Personal information
- Born: March 31, 1993 (age 33) Winston-Salem, North Carolina, U.S.
- Listed height: 6 ft 0 in (1.83 m)
- Listed weight: 196 lb (89 kg)

Career information
- High school: Carver (Winston-Salem)
- College: Coastal Carolina
- NFL draft: 2015: undrafted

Career history
- Philadelphia Eagles (2015); Houston Texans (2016); Indianapolis Colts (2017)*; Cleveland Browns (2018); Buffalo Bills (2018); Baltimore Ravens (2019)*; TSL Blues (2021);
- * Offseason or practice squad member only

Career NFL statistics
- Total tackles: 14
- Pass deflections: 1
- Interceptions: 1
- Stats at Pro Football Reference

= Denzel Rice =

American football player (born 1993)

Denzel Rice (born March 31, 1993) is an American former professional football player who was a cornerback in the National Football League (NFL). He played college football for the Coastal Carolina Chanticleers.

==Professional career==
===Philadelphia Eagles===
Rice was signed by the Philadelphia Eagles as an undrafted free agent in 2015. On August 28, 2016, Rice was waived by the Eagles.

===Houston Texans===
On October 19, 2016, Rice was signed to the Houston Texans' practice squad. He was promoted to the active roster on December 10, 2016.
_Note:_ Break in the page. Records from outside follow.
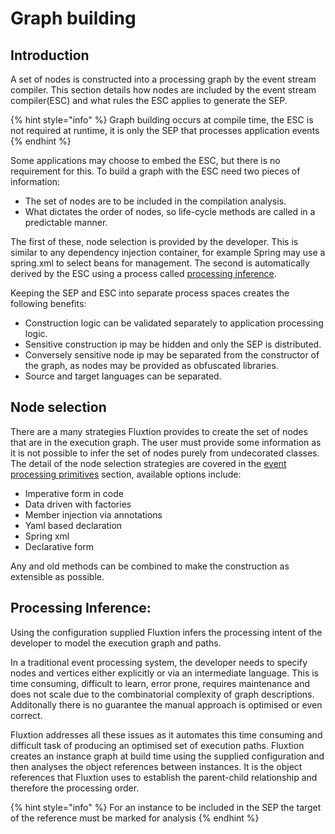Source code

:# Graph building

## Introduction

A set of nodes is constructed into a processing graph by the event stream compiler. This section details how nodes are included by the event stream compiler\(ESC\) and what rules the ESC applies to generate the SEP. 

{% hint style="info" %}
Graph building occurs at compile time, the ESC is not required at runtime, it is only the SEP that processes application events
{% endhint %}

Some applications may choose to embed the ESC, but there is no requirement for this. To build a graph with  the ESC  need two pieces of information:

* The set of nodes are to be included in the compilation analysis.
* What dictates the order of nodes, so life-cycle methods are called in a predictable manner.

The first of these, node selection is provided by the developer. This is similar to any dependency injection container, for example Spring may use a spring.xml to select beans for management. The second is automatically derived by the ESC using a process called [processing inference](graph-building.md#processing-inference).

Keeping the SEP and ESC into separate process spaces creates the following benefits:

* Construction logic can be validated separately to application processing logic.
* Sensitive construction ip may be hidden and only the SEP is distributed.
* Conversely sensitive node ip may be separated from the constructor of the graph, as nodes may be provided as obfuscated libraries.
* Source and target languages can be separated.

## Node selection

There are a many strategies Fluxtion provides to create the set of nodes that are in the execution graph. The  user must provide some information as it is not possible to infer the set of nodes purely from undecorated classes. The detail of the node selection strategies are covered in the [event processing primitives](../../child-2/) section, available options include:

* Imperative form in code
* Data driven with factories
* Member injection via annotations
* Yaml based declaration
* Spring xml
* Declarative form

Any and old methods can be combined to make the construction as extensible as possible.

## Processing Inference:

Using the configuration supplied Fluxtion infers the processing intent of the developer to model the execution graph and paths. 

In a traditional event processing system, the developer needs to specify nodes and vertices either explicitly or via an intermediate language. This is time consuming, difficult to learn, error prone, requires maintenance and does not scale due to the combinatorial complexity of graph descriptions. Additonally there is no guarantee the manual approach is optimised or even correct. 

Fluxtion addresses all these issues as it automates this time consuming and difficult task of producing an optimised set of execution paths. Fluxtion creates an instance graph at build time using the supplied configuration and then analyses the object references between instances. It is the object references that Fluxtion uses to establish the parent-child relationship and therefore the processing order. 

{% hint style="info" %}
For an instance to be included in the SEP the target of the reference must be marked for analysis
{% endhint %}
On September 2, 2017, Rice was waived/injured by the Texans and placed on injured reserve. He was released on September 8, 2017.

===Indianapolis Colts===
On November 6, 2017, Rice was signed to the Indianapolis Colts' practice squad.

===Cleveland Browns===
On January 31, 2018, Rice signed a reserve/future contract with the Cleveland Browns. He made the Browns final roster, playing in eight games before being waived on November 7, 2018.

===Buffalo Bills===
On November 13, 2018, Rice was signed to the Buffalo Bills practice squad. He was promoted to the active roster on December 4, 2018. He was released on August 31, 2019.

===Baltimore Ravens===
On October 15, 2019, Rice was signed to the Baltimore Ravens practice squad. His practice squad contract with the team expired on January 20, 2020.